Items from a dataset
◇ ◇ ◇ ◇ ◇
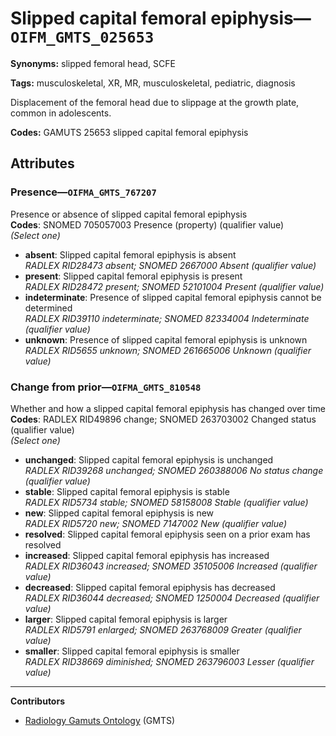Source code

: # Slipped capital femoral epiphysis—`OIFM_GMTS_025653`

**Synonyms:** slipped femoral head, SCFE

**Tags:** musculoskeletal, XR, MR, musculoskeletal, pediatric, diagnosis

Displacement of the femoral head due to slippage at the growth plate, common in adolescents.

**Codes:** GAMUTS 25653 slipped capital femoral epiphysis

## Attributes

### Presence—`OIFMA_GMTS_767207`

Presence or absence of slipped capital femoral epiphysis  
**Codes**: SNOMED 705057003 Presence (property) (qualifier value)  
*(Select one)*

- **absent**: Slipped capital femoral epiphysis is absent  
_RADLEX RID28473 absent; SNOMED 2667000 Absent (qualifier value)_
- **present**: Slipped capital femoral epiphysis is present  
_RADLEX RID28472 present; SNOMED 52101004 Present (qualifier value)_
- **indeterminate**: Presence of slipped capital femoral epiphysis cannot be determined  
_RADLEX RID39110 indeterminate; SNOMED 82334004 Indeterminate (qualifier value)_
- **unknown**: Presence of slipped capital femoral epiphysis is unknown  
_RADLEX RID5655 unknown; SNOMED 261665006 Unknown (qualifier value)_

### Change from prior—`OIFMA_GMTS_810548`

Whether and how a slipped capital femoral epiphysis has changed over time  
**Codes**: RADLEX RID49896 change; SNOMED 263703002 Changed status (qualifier value)  
*(Select one)*

- **unchanged**: Slipped capital femoral epiphysis is unchanged  
_RADLEX RID39268 unchanged; SNOMED 260388006 No status change (qualifier value)_
- **stable**: Slipped capital femoral epiphysis is stable  
_RADLEX RID5734 stable; SNOMED 58158008 Stable (qualifier value)_
- **new**: Slipped capital femoral epiphysis is new  
_RADLEX RID5720 new; SNOMED 7147002 New (qualifier value)_
- **resolved**: Slipped capital femoral epiphysis seen on a prior exam has resolved  
- **increased**: Slipped capital femoral epiphysis has increased  
_RADLEX RID36043 increased; SNOMED 35105006 Increased (qualifier value)_
- **decreased**: Slipped capital femoral epiphysis has decreased  
_RADLEX RID36044 decreased; SNOMED 1250004 Decreased (qualifier value)_
- **larger**: Slipped capital femoral epiphysis is larger  
_RADLEX RID5791 enlarged; SNOMED 263768009 Greater (qualifier value)_
- **smaller**: Slipped capital femoral epiphysis is smaller  
_RADLEX RID38669 diminished; SNOMED 263796003 Lesser (qualifier value)_

---

**Contributors**

- [Radiology Gamuts Ontology](https://gamuts.net/) (GMTS)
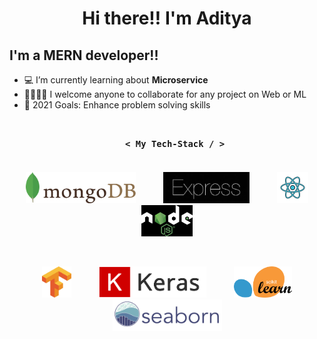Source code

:  <h1 align ="center">Hi there‼️ I'm Aditya</h1> 

## I'm a MERN developer!!

- 💻 I’m currently learning about <b>Microservice</b> 
- 🤜🏻🤛🏻 I welcome anyone to collaborate for any project on Web or ML
- 🎯 2021 Goals: Enhance problem solving skills
<h3 align="center">
  <code>
   < My Tech-Stack / >
  </code>
</h3>
<p align="center">
    <img src="./assest/mongo.png" height=50 hspace=20>
   <img src="./assest/express.jpg" height=50 hspace=20>
   <img src="./assest/react.png" height=50 hspace=20>
   <img src="./assest/node.png" height=50 hspace=20>
</p>
<br>
<p align="center">
    <img src="./assest/tensor.png" height=50 hspace=20>
   <img src="./assest/keras.png" height=50 hspace=20>
   <img src="./assest/scikit.png" height=50 hspace=20>
   <img src="./assest/sea.png" height=50 hspace=20>
</p>

[website]: https://adityak13.netlify.app/
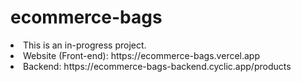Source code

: # ecommerce-bags
<li> This is an in-progress project.
<li> Website (Front-end): https://ecommerce-bags.vercel.app
<li> Backend: https://ecommerce-bags-backend.cyclic.app/products
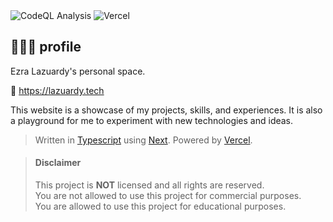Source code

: <div>
  <img alt="CodeQL Analysis" src="https://github.com/ezralazuardy/profile/actions/workflows/github-code-scanning/codeql/badge.svg" />
  <img alt="Vercel" src="https://deploy-badge.vercel.app?url=https://ezra.lazuardy.tech&logo=vercel&name=vercel" />
</div>

## 👨🏻‍💻 profile

Ezra Lazuardy's personal space.

🔗 https://lazuardy.tech

This website is a showcase of my projects, skills, and experiences. It is also a playground for me to experiment with new technologies and ideas.

> Written in [Typescript](https://www.typescriptlang.org) using [Next](https://nextjs.org). Powered by [Vercel](https://vercel.com).

> #### Disclaimer
>
> This project is **NOT** licensed and all rights are reserved.
> <br/> You are not allowed to use this project for commercial
> purposes.
> <br/> You are allowed to use this project for educational purposes.
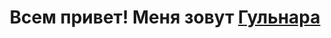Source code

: <h1 align="center">Всем привет! Меня зовут <a href="https://disk.yandex.ru/i/5wozIxgiFTTkgg" target="_blank">Гульнара </a>
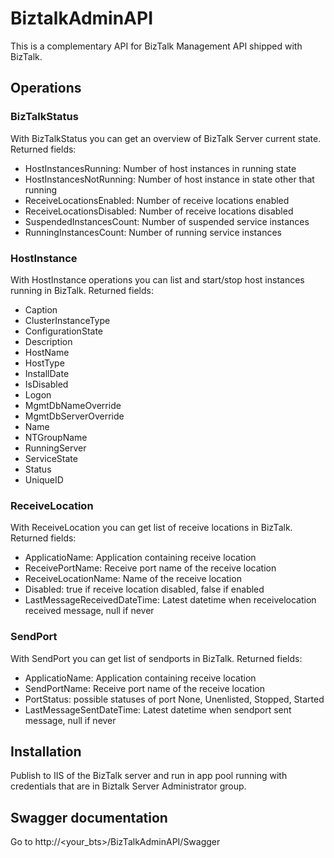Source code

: # BiztalkAdminAPI

This is a complementary API for BizTalk Management API shipped with BizTalk.

## Operations 

### BizTalkStatus

With BizTalkStatus you can get an overview of BizTalk Server current state.
Returned fields:
- HostInstancesRunning: Number of host instances in running state
- HostInstancesNotRunning: Number of host instance in state other that running
- ReceiveLocationsEnabled: Number of receive locations enabled
- ReceiveLocationsDisabled: Number of receive locations disabled
- SuspendedInstancesCount: Number of suspended service instances
- RunningInstancesCount: Number of running service instances

### HostInstance

With HostInstance operations you can list and start/stop host instances running in BizTalk.
Returned fields:
- Caption
- ClusterInstanceType
- ConfigurationState
- Description
- HostName
- HostType
- InstallDate
- IsDisabled
- Logon
- MgmtDbNameOverride
- MgmtDbServerOverride
- Name
- NTGroupName
- RunningServer
- ServiceState
- Status
- UniqueID

### ReceiveLocation

With ReceiveLocation you can get list of receive locations in BizTalk. 
Returned fields:
- ApplicatioName: Application containing receive location
- ReceivePortName: Receive port name of the receive location
- ReceiveLocationName: Name of the receive location
- Disabled: true if receive location disabled, false if enabled
- LastMessageReceivedDateTime: Latest datetime when receivelocation received message, null if never

### SendPort

With SendPort you can get list of sendports in BizTalk. 
Returned fields:
- ApplicatioName: Application containing receive location
- SendPortName: Receive port name of the receive location
- PortStatus: possible statuses of port None, Unenlisted, Stopped, Started
- LastMessageSentDateTime: Latest datetime when sendport sent message, null if never

## Installation

Publish to IIS of the BizTalk server and run in app pool running with credentials that are in  Biztalk Server Administrator group.

## Swagger documentation

Go to http://<your_bts>/BizTalkAdminAPI/Swagger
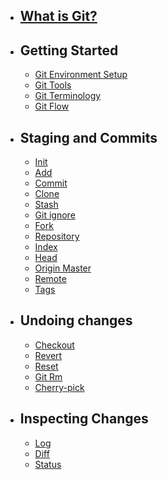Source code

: 
  - ## [What is Git?](WhatGit/README.md) 
  - ## Getting Started
    - [Git Environment Setup](GettingStarted/Environment_Setup/README.md)
    - [Git Tools](GettingStarted/Tools/README.md)
    - [Git Terminology](GettingStarted/Terminology/README.md)
    - [Git Flow](GettingStarted/Flow/README.md)

  - ## Staging and Commits
    - [Init](Staging_Commits/Init/README.md)
    - [Add](Staging_Commits/Add/README.md)
    - [Commit](Staging_Commits/Commit/README.md)
    - [Clone](Staging_Commits/Clone/README.md)
    - [Stash](Staging_Commits/Stash/README.md)
    - [Git ignore](Staging_Commits/Ignore/README.md)
    - [Fork](Staging_Commits/Fork/README.md)
    - [Repository](Staging_Commits/Repository/README.md)
    - [Index](Staging_Commits/Index/README.md)
    - [Head](Staging_Commits/Head/README.md)
    - [Origin Master](Staging_Commits/Origin_Master/README.md)
    - [Remote](Staging_Commits/Remote/README.md)
    - [Tags](Staging_Commits/Tags/README.md)

  - ## Undoing changes
    - [Checkout](Undoing/Checkout/README.md)
    - [Revert](Undoing/Revert/README.md)
    - [Reset](Undoing/Reset/README.md)
    - [Git Rm](Undoing/RM/README.md)
    - [Cherry-pick](Undoing/Cherry_Pick/README.md)

  - ## Inspecting Changes
    - [Log](Inspecting_Changes/Log/README.md)
    - [Diff](Inspecting_Changes/Diff/README.md)
    - [Status](Inspecting_Changes/Status/README.md)

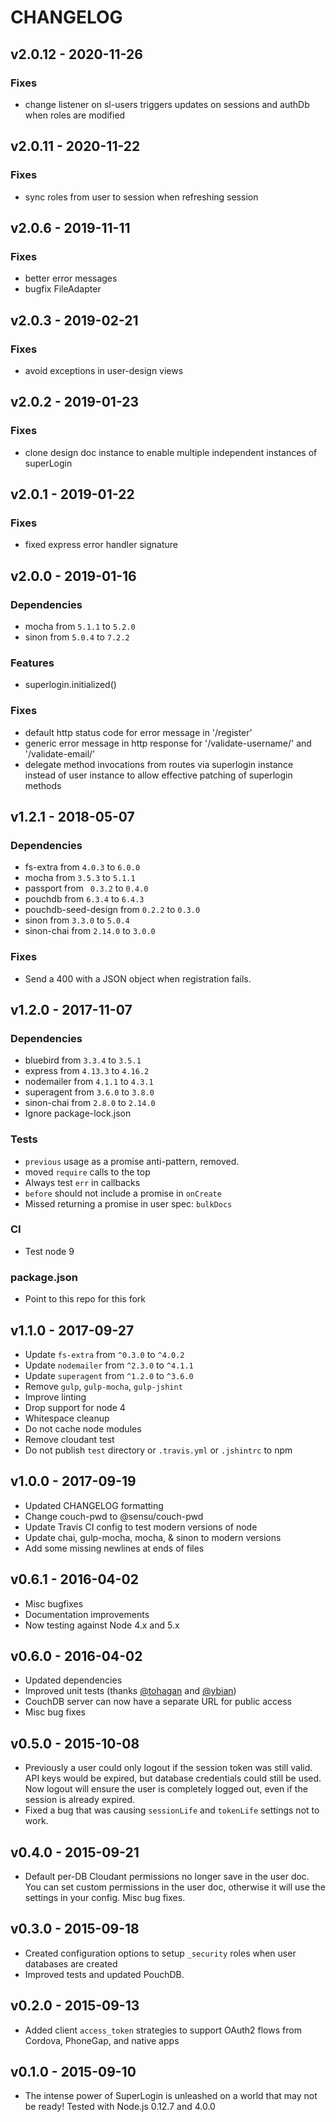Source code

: # CHANGELOG

## v2.0.12 - 2020-11-26

### Fixes
* change listener on sl-users triggers updates on sessions and authDb when roles are modified

## v2.0.11 - 2020-11-22

### Fixes
* sync roles from user to session when refreshing session

## v2.0.6 - 2019-11-11

### Fixes
* better error messages
* bugfix FileAdapter

## v2.0.3 - 2019-02-21

### Fixes
* avoid exceptions in user-design views 

## v2.0.2 - 2019-01-23

### Fixes
* clone design doc instance to enable multiple independent instances of superLogin

## v2.0.1 - 2019-01-22

### Fixes
* fixed express error handler signature

## v2.0.0 - 2019-01-16

### Dependencies
* mocha from `5.1.1` to `5.2.0`
* sinon from `5.0.4` to `7.2.2`

### Features
* superlogin.initialized()


### Fixes
* default http status code for error message in '/register'
* generic error message in http response for '/validate-username/' and '/validate-email/'
* delegate method invocations from routes via superlogin instance instead of user instance to allow effective patching of superlogin methods

## v1.2.1 - 2018-05-07

### Dependencies
* fs-extra from `4.0.3` to `6.0.0`
* mocha from `3.5.3` to `5.1.1`
* passport from ` 0.3.2` to `0.4.0`
* pouchdb from `6.3.4` to `6.4.3`
* pouchdb-seed-design from `0.2.2` to `0.3.0`
* sinon from `3.3.0` to `5.0.4`
* sinon-chai from `2.14.0` to `3.0.0`

### Fixes
* Send a 400 with a JSON object when registration fails.


## v1.2.0 - 2017-11-07

### Dependencies
* bluebird from `3.3.4` to `3.5.1`
* express from `4.13.3` to `4.16.2`
* nodemailer from `4.1.1` to `4.3.1`
* superagent from `3.6.0` to `3.8.0`
* sinon-chai from `2.8.0` to `2.14.0`
* Ignore package-lock.json

### Tests
* `previous` usage as a promise anti-pattern, removed.
* moved `require` calls to the top
* Always test `err` in callbacks
* `before` should not include a promise in `onCreate`
* Missed returning a promise in user spec: `bulkDocs`

### CI
* Test node 9

### package.json
* Point to this repo for this fork

## v1.1.0 - 2017-09-27
* Update `fs-extra` from `^0.3.0` to `^4.0.2`
* Update `nodemailer` from `^2.3.0` to `^4.1.1`
* Update `superagent` from `^1.2.0` to `^3.6.0`
* Remove `gulp`, `gulp-mocha`, `gulp-jshint`
* Improve linting
* Drop support for node 4
* Whitespace cleanup
* Do not cache node modules
* Remove cloudant test
* Do not publish `test` directory or `.travis.yml` or `.jshintrc` to npm

## v1.0.0 - 2017-09-19
* Updated CHANGELOG formatting
* Change couch-pwd to @sensu/couch-pwd
* Update Travis CI config to test modern versions of node
* Update chai, gulp-mocha, mocha, & sinon to modern versions
* Add some missing newlines at ends of files

## v0.6.1 - 2016-04-02
* Misc bugfixes
* Documentation improvements
* Now testing against Node 4.x and 5.x

## v0.6.0 - 2016-04-02
* Updated dependencies
* Improved unit tests (thanks [@tohagan](https://github.com/tohagan) and [@ybian](https://github.com/ybian))
* CouchDB server can now have a separate URL for public access
* Misc bug fixes

## v0.5.0 - 2015-10-08
* Previously a user could only logout if the session token was still valid. API keys would be expired, but database credentials could still be used. Now logout will ensure the user is completely logged out, even if the session is already expired.
* Fixed a bug that was causing `sessionLife` and `tokenLife` settings not to work.

## v0.4.0 - 2015-09-21
* Default per-DB Cloudant permissions no longer save in the user doc. You can set custom permissions in the user doc, otherwise it will use the settings in your config. Misc bug fixes.

## v0.3.0 - 2015-09-18
* Created configuration options to setup `_security` roles when user databases are created
* Improved tests and updated PouchDB.

## v0.2.0 - 2015-09-13
* Added client `access_token` strategies to support OAuth2 flows from Cordova, PhoneGap, and native apps

## v0.1.0 - 2015-09-10
* The intense power of SuperLogin is unleashed on a world that may not be ready! Tested with Node.js 0.12.7 and 4.0.0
◇ ◇ ◇ ◇ ◇
» Exercise aim: Your reply should consist solely of the lines above, from the opening line through the line with "Displacement of the", reproduced exactly and without pictures.

» Exercise solution:
Source code

: # Slipped capital femoral epiphysis—`OIFM_GMTS_025653`

**Synonyms:** slipped femoral head, SCFE

**Tags:** musculoskeletal, XR, MR, musculoskeletal, pediatric, diagnosis

Displacement of the femoral head due to slippage at the growth plate, common in adolescents.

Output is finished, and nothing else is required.